**About this task**
Your answer should be a single number, the count of lines in the material with the string "贡献图玩出花".
>>>
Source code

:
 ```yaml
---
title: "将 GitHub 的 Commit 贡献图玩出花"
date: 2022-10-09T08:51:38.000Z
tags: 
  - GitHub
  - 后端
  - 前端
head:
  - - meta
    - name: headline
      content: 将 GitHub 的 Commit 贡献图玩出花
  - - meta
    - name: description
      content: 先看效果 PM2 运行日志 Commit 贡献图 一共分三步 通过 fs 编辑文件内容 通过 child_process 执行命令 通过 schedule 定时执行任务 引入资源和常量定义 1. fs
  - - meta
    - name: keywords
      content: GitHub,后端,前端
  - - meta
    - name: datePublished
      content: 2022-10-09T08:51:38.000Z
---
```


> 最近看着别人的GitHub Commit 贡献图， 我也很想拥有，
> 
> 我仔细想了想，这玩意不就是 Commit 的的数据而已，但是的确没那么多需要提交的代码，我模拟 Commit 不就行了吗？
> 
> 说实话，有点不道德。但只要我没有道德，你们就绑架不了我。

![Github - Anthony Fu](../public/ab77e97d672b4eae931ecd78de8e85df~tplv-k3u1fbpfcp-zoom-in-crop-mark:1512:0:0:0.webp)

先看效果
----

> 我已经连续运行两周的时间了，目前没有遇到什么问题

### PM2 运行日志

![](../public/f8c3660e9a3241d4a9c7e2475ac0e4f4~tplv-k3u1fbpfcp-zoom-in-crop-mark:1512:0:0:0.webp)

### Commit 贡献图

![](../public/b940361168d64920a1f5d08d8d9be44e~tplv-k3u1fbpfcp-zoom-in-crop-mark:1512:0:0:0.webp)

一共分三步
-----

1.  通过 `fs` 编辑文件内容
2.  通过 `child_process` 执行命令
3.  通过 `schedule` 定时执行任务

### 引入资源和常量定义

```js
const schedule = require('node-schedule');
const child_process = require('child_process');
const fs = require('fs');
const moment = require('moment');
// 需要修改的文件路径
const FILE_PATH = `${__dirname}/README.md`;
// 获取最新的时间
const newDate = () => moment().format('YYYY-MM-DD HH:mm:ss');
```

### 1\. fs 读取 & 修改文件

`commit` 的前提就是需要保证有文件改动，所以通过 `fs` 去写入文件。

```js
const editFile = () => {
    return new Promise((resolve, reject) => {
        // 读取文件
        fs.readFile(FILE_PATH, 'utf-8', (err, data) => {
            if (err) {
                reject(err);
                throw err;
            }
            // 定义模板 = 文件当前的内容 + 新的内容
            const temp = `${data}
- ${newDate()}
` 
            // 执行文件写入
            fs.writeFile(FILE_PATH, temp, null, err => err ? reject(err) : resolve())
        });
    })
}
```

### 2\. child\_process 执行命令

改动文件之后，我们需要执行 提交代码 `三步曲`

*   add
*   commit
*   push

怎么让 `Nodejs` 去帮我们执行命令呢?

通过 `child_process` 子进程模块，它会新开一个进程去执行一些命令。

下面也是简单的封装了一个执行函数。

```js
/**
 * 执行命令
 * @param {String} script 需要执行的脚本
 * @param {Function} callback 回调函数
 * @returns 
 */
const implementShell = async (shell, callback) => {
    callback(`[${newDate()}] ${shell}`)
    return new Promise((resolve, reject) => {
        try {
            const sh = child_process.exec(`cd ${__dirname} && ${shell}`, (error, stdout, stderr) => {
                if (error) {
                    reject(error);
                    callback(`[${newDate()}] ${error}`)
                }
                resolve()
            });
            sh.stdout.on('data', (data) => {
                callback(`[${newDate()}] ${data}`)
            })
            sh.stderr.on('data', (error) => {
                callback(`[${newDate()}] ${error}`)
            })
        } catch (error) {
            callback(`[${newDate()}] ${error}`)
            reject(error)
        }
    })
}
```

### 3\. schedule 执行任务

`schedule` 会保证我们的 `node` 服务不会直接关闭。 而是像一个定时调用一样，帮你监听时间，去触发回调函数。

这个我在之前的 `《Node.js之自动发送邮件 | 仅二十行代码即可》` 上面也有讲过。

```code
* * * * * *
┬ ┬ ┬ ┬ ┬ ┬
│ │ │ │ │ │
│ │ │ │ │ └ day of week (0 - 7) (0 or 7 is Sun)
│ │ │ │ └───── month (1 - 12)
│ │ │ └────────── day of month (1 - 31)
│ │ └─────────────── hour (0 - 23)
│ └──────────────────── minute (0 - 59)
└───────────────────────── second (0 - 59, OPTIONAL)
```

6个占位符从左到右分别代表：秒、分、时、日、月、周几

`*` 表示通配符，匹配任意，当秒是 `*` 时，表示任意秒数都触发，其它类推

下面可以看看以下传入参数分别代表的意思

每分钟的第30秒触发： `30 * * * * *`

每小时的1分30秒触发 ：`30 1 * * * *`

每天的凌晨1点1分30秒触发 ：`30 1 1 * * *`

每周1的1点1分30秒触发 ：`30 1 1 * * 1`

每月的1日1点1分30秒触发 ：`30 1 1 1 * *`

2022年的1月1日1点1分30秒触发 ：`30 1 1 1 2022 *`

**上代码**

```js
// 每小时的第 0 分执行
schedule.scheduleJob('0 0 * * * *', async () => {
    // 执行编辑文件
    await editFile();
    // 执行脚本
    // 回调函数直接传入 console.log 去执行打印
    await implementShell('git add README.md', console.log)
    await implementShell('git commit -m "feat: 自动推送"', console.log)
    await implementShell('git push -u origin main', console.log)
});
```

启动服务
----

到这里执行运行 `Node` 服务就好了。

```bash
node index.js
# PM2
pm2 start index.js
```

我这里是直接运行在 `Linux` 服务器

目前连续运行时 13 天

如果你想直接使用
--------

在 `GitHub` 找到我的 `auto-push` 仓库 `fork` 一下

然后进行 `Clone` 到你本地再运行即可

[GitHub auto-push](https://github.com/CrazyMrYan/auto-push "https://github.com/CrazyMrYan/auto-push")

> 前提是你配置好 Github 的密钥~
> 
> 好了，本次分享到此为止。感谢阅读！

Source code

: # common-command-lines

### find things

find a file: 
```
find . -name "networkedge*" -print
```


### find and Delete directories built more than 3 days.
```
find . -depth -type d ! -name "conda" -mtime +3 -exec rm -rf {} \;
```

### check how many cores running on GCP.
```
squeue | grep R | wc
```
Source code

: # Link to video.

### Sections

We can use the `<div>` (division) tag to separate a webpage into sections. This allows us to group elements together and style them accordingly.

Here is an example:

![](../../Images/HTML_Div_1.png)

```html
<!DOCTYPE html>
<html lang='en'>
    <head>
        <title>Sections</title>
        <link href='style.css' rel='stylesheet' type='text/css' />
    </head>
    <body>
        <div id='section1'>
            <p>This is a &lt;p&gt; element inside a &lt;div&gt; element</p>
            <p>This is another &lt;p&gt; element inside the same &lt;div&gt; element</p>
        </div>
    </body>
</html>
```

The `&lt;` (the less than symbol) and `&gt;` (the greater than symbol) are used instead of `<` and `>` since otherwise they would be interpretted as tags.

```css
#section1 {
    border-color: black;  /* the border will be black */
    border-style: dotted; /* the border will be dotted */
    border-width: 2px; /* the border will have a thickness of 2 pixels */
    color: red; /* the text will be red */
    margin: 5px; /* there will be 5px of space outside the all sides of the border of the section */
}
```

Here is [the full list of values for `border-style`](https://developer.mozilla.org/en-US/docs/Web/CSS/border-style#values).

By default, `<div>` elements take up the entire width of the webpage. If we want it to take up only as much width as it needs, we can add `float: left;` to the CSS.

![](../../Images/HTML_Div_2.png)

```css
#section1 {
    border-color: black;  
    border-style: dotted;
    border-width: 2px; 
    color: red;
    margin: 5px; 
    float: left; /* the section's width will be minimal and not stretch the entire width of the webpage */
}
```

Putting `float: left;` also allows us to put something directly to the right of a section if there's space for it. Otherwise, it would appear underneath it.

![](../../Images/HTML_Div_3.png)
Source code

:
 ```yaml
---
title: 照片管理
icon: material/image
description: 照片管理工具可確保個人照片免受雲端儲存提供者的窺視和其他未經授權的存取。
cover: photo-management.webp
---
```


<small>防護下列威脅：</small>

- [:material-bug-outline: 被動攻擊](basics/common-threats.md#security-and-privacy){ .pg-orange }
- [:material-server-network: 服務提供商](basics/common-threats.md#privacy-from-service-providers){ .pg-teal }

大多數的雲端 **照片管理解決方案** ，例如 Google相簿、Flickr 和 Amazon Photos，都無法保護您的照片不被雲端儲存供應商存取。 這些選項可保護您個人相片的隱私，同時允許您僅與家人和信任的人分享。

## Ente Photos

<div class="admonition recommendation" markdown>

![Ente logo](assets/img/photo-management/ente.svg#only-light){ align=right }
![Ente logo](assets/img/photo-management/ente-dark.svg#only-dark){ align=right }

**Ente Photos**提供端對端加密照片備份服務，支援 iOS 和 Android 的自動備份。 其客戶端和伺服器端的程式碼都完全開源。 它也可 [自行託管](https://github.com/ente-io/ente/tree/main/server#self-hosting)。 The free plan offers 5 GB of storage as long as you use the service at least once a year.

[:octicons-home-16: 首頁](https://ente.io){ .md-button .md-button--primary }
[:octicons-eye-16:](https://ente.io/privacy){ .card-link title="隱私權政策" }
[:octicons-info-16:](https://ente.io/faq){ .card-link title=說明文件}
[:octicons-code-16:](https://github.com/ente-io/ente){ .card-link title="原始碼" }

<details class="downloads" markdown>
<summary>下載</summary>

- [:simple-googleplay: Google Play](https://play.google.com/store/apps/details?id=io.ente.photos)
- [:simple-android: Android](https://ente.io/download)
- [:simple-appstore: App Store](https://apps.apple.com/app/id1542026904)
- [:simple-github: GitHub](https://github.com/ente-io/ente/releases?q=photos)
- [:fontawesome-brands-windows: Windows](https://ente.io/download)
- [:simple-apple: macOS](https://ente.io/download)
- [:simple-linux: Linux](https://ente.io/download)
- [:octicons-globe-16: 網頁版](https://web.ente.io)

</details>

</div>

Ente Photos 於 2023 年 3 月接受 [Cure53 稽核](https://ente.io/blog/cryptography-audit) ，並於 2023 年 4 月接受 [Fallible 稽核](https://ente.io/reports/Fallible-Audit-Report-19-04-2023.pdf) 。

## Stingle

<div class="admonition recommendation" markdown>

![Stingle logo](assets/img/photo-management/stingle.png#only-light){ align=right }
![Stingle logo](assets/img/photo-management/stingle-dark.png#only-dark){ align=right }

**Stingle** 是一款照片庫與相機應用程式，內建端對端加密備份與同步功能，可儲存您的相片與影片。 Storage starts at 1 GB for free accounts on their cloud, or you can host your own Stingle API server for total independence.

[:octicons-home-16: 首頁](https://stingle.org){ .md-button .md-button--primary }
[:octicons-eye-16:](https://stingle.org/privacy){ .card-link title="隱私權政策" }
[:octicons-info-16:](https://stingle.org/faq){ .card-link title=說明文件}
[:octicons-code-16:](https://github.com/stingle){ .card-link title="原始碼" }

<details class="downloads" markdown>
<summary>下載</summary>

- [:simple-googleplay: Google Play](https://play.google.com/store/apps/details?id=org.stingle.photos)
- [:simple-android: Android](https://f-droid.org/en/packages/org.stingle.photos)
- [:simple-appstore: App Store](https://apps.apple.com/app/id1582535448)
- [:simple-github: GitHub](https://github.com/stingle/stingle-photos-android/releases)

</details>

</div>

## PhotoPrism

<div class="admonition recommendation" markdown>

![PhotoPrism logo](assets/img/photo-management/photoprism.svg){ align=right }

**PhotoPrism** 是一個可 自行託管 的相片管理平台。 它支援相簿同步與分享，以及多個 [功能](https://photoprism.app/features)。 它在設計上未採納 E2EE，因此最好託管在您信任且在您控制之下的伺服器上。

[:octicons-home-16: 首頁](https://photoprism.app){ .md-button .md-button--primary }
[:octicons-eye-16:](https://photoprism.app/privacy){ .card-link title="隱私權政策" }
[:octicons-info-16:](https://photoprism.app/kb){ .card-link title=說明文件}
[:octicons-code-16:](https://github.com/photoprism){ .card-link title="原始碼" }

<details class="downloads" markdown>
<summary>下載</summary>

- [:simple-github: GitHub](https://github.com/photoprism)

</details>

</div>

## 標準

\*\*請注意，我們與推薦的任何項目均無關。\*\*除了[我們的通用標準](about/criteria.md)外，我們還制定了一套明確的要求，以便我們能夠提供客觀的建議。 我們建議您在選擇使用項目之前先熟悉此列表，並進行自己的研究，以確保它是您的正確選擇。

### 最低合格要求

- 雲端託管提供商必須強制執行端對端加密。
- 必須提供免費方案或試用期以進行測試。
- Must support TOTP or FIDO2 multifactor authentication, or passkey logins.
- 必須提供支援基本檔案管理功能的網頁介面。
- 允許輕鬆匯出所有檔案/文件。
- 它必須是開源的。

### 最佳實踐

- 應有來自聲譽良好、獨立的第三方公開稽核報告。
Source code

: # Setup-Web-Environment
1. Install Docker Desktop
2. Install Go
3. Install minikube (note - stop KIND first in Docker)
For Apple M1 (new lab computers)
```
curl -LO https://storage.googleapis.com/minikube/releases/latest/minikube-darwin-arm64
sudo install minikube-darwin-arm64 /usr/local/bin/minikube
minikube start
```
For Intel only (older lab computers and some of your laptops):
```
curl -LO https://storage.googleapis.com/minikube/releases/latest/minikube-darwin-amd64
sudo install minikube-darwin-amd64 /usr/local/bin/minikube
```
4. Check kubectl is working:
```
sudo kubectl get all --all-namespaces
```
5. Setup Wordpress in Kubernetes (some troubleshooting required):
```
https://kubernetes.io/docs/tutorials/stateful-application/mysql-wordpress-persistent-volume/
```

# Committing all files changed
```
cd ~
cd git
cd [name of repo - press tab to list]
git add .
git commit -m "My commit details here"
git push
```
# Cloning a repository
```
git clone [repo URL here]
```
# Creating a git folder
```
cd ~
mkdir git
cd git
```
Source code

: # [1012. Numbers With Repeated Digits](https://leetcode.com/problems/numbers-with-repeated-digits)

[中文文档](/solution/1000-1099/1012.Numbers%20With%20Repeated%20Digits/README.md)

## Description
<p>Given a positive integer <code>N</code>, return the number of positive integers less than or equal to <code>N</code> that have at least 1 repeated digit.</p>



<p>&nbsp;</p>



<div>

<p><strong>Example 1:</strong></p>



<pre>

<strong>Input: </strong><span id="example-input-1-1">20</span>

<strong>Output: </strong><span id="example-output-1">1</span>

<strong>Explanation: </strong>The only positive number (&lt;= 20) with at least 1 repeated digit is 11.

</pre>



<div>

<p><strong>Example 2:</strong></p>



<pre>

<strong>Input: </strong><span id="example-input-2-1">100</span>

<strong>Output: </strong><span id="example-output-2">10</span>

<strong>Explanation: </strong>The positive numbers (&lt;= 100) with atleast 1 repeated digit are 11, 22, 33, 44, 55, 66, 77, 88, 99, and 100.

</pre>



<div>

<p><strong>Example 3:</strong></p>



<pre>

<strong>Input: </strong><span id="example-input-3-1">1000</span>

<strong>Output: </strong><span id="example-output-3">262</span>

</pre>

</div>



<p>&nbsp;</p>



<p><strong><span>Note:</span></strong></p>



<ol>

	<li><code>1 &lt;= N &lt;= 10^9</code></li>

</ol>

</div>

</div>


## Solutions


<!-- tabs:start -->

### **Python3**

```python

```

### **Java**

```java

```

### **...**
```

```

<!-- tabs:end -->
<<<
**Response**
2